The records below must be written out exactly, with every picture left behind.
------------------------------------
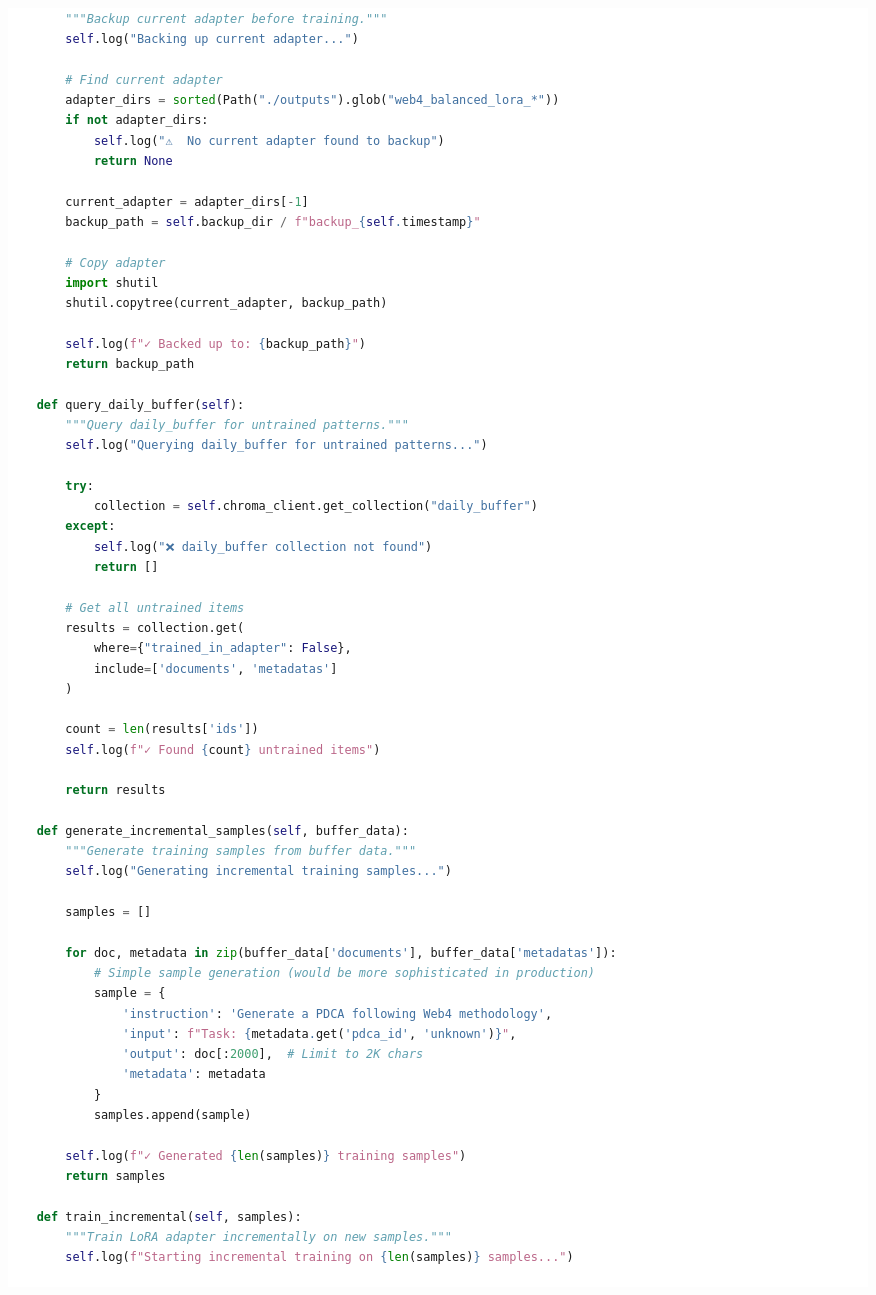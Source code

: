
 ```python
        """Backup current adapter before training."""
        self.log("Backing up current adapter...")
        
        # Find current adapter
        adapter_dirs = sorted(Path("./outputs").glob("web4_balanced_lora_*"))
        if not adapter_dirs:
            self.log("⚠️  No current adapter found to backup")
            return None
        
        current_adapter = adapter_dirs[-1]
        backup_path = self.backup_dir / f"backup_{self.timestamp}"
        
        # Copy adapter
        import shutil
        shutil.copytree(current_adapter, backup_path)
        
        self.log(f"✓ Backed up to: {backup_path}")
        return backup_path
    
    def query_daily_buffer(self):
        """Query daily_buffer for untrained patterns."""
        self.log("Querying daily_buffer for untrained patterns...")
        
        try:
            collection = self.chroma_client.get_collection("daily_buffer")
        except:
            self.log("❌ daily_buffer collection not found")
            return []
        
        # Get all untrained items
        results = collection.get(
            where={"trained_in_adapter": False},
            include=['documents', 'metadatas']
        )
        
        count = len(results['ids'])
        self.log(f"✓ Found {count} untrained items")
        
        return results
    
    def generate_incremental_samples(self, buffer_data):
        """Generate training samples from buffer data."""
        self.log("Generating incremental training samples...")
        
        samples = []
        
        for doc, metadata in zip(buffer_data['documents'], buffer_data['metadatas']):
            # Simple sample generation (would be more sophisticated in production)
            sample = {
                'instruction': 'Generate a PDCA following Web4 methodology',
                'input': f"Task: {metadata.get('pdca_id', 'unknown')}",
                'output': doc[:2000],  # Limit to 2K chars
                'metadata': metadata
            }
            samples.append(sample)
        
        self.log(f"✓ Generated {len(samples)} training samples")
        return samples
    
    def train_incremental(self, samples):
        """Train LoRA adapter incrementally on new samples."""
        self.log(f"Starting incremental training on {len(samples)} samples...")
        
```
------------------------------------
--- SOLUTION BELOW ---
Source code

:
 ```python
        """Backup current adapter before training."""
        self.log("Backing up current adapter...")
        
        # Find current adapter
        adapter_dirs = sorted(Path("./outputs").glob("web4_balanced_lora_*"))
        if not adapter_dirs:
            self.log("⚠️  No current adapter found to backup")
            return None
        
        current_adapter = adapter_dirs[-1]
        backup_path = self.backup_dir / f"backup_{self.timestamp}"
        
        # Copy adapter
        import shutil
        shutil.copytree(current_adapter, backup_path)
        
        self.log(f"✓ Backed up to: {backup_path}")
        return backup_path
    
    def query_daily_buffer(self):
        """Query daily_buffer for untrained patterns."""
        self.log("Querying daily_buffer for untrained patterns...")
        
        try:
            collection = self.chroma_client.get_collection("daily_buffer")
        except:
            self.log("❌ daily_buffer collection not found")
            return []
        
        # Get all untrained items
        results = collection.get(
            where={"trained_in_adapter": False},
            include=['documents', 'metadatas']
        )
        
        count = len(results['ids'])
        self.log(f"✓ Found {count} untrained items")
        
        return results
    
    def generate_incremental_samples(self, buffer_data):
        """Generate training samples from buffer data."""
        self.log("Generating incremental training samples...")
        
        samples = []
        
        for doc, metadata in zip(buffer_data['documents'], buffer_data['metadatas']):
            # Simple sample generation (would be more sophisticated in production)
            sample = {
                'instruction': 'Generate a PDCA following Web4 methodology',
                'input': f"Task: {metadata.get('pdca_id', 'unknown')}",
                'output': doc[:2000],  # Limit to 2K chars
                'metadata': metadata
            }
            samples.append(sample)
        
        self.log(f"✓ Generated {len(samples)} training samples")
        return samples
    
    def train_incremental(self, samples):
        """Train LoRA adapter incrementally on new samples."""
        self.log(f"Starting incremental training on {len(samples)} samples...")
        
```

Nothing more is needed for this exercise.